— Exercise description —
The records should be restated exactly from their first line through the line with "ramené à la" in it.

START Dataset content

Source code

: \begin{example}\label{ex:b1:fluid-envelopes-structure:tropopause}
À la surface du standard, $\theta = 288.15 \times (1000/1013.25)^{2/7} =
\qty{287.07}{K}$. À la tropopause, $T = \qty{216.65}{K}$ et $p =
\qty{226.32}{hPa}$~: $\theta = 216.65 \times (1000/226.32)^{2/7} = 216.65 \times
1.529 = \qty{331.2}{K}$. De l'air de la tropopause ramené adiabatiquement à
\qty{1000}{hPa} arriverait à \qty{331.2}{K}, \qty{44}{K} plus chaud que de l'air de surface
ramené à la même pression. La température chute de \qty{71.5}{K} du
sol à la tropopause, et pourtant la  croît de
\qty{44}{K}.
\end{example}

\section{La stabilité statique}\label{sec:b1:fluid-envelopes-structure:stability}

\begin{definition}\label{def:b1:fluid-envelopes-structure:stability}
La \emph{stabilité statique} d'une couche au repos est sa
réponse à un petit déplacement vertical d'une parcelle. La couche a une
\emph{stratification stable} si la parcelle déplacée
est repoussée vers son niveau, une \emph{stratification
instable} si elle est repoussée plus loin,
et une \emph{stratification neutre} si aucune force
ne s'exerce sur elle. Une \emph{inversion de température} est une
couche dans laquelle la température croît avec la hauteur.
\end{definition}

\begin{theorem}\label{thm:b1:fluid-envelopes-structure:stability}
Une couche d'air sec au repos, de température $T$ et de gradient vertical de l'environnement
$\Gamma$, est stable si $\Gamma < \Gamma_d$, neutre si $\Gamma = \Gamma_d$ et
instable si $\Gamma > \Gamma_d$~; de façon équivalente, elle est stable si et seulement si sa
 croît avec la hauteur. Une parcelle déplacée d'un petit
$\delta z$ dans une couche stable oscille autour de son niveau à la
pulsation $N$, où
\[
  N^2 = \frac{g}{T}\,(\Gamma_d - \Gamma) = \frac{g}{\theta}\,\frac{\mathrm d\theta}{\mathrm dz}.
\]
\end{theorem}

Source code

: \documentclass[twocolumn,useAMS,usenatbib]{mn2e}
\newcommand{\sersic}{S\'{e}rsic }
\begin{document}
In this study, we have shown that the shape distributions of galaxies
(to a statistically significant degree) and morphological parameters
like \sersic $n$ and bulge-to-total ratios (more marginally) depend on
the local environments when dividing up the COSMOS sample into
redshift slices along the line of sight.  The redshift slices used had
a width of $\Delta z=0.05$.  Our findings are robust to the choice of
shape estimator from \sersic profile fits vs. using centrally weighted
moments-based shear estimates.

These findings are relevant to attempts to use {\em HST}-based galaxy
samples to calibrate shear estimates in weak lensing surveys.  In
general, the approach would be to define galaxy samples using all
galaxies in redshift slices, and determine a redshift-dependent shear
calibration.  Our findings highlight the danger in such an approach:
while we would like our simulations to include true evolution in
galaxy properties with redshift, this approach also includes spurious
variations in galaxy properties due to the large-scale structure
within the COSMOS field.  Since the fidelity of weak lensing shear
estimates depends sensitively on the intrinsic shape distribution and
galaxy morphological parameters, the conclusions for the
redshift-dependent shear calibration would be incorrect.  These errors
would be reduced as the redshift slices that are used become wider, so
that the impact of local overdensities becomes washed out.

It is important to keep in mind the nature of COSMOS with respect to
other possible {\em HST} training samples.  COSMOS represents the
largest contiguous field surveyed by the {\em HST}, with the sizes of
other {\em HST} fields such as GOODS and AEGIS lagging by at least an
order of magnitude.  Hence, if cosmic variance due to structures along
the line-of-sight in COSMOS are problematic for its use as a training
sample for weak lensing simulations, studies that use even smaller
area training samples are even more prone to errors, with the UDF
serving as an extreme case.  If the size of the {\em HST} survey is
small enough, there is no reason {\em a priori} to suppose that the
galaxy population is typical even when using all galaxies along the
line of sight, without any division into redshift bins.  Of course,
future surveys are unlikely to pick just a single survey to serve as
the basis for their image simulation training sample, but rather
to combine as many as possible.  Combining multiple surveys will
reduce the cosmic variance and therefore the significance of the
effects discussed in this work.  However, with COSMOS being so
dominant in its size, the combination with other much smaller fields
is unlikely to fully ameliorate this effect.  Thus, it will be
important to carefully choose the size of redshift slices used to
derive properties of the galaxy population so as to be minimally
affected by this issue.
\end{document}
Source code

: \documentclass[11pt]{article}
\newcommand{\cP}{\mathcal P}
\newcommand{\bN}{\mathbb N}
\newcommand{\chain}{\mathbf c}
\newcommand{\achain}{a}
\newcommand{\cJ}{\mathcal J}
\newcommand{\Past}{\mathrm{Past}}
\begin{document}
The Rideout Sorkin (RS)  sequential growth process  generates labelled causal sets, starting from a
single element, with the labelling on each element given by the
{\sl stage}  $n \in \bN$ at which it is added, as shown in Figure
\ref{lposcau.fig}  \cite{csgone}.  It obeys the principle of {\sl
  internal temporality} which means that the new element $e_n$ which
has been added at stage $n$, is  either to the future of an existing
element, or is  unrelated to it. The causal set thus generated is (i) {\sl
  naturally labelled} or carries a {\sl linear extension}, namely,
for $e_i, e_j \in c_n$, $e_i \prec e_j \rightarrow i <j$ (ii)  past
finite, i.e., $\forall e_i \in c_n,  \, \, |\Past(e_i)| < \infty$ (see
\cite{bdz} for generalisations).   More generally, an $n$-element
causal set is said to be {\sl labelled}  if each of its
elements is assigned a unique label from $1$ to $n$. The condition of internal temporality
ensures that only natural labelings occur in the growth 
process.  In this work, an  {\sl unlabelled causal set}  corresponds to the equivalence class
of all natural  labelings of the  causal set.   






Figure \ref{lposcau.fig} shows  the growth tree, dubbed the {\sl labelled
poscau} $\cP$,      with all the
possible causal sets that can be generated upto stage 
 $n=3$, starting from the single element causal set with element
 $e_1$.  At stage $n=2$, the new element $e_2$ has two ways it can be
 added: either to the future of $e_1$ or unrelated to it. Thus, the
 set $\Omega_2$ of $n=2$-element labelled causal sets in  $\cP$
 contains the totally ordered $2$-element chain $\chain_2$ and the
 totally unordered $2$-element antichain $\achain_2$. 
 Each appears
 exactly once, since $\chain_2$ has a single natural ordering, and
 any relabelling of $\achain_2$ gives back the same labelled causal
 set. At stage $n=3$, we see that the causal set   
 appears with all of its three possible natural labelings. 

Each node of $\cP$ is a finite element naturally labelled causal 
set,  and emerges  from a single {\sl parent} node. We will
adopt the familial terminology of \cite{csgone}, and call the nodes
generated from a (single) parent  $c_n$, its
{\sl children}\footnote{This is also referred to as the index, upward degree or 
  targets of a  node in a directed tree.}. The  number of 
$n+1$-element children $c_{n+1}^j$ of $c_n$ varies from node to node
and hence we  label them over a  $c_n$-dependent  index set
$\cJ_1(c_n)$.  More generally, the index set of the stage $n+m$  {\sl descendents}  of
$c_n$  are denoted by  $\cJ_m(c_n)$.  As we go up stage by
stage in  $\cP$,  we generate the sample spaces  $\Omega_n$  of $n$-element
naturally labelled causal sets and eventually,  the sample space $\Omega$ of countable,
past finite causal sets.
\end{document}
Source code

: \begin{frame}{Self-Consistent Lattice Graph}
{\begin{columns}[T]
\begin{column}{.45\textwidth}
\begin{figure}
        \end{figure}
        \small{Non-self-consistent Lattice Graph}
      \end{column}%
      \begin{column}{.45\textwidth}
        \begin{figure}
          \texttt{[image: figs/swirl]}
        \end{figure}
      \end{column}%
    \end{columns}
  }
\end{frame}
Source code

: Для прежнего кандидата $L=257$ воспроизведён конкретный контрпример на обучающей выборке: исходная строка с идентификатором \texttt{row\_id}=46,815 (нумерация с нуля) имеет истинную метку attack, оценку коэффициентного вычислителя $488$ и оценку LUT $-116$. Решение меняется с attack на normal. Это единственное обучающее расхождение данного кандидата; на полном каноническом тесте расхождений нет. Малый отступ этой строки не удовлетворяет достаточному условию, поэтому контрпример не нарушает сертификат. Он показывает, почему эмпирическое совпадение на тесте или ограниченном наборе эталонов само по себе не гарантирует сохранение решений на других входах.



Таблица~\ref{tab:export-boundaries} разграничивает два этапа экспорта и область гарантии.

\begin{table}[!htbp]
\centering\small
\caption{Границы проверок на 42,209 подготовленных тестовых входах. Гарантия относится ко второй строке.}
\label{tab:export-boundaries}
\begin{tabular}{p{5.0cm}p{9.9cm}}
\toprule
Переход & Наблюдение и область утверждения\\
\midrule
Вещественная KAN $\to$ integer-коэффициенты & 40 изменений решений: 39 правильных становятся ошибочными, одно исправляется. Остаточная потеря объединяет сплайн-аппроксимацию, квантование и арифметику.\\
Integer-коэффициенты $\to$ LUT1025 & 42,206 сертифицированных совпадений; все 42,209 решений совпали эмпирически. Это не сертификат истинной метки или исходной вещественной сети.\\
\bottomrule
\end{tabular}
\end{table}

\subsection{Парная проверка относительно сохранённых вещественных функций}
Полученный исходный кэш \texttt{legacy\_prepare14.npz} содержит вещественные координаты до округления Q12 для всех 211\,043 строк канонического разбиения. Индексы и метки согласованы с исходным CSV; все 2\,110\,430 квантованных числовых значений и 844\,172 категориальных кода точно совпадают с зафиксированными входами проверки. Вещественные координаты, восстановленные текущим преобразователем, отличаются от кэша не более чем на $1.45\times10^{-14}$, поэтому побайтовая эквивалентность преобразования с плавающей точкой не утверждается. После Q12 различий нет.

END Dataset content

— Answer section —
Source code

: \begin{example}\label{ex:b1:fluid-envelopes-structure:tropopause}
À la surface du standard, $\theta = 288.15 \times (1000/1013.25)^{2/7} =
\qty{287.07}{K}$. À la tropopause, $T = \qty{216.65}{K}$ et $p =
\qty{226.32}{hPa}$~: $\theta = 216.65 \times (1000/226.32)^{2/7} = 216.65 \times
1.529 = \qty{331.2}{K}$. De l'air de la tropopause ramené adiabatiquement à
\qty{1000}{hPa} arriverait à \qty{331.2}{K}, \qty{44}{K} plus chaud que de l'air de surface
ramené à la même pression. La température chute de \qty{71.5}{K} du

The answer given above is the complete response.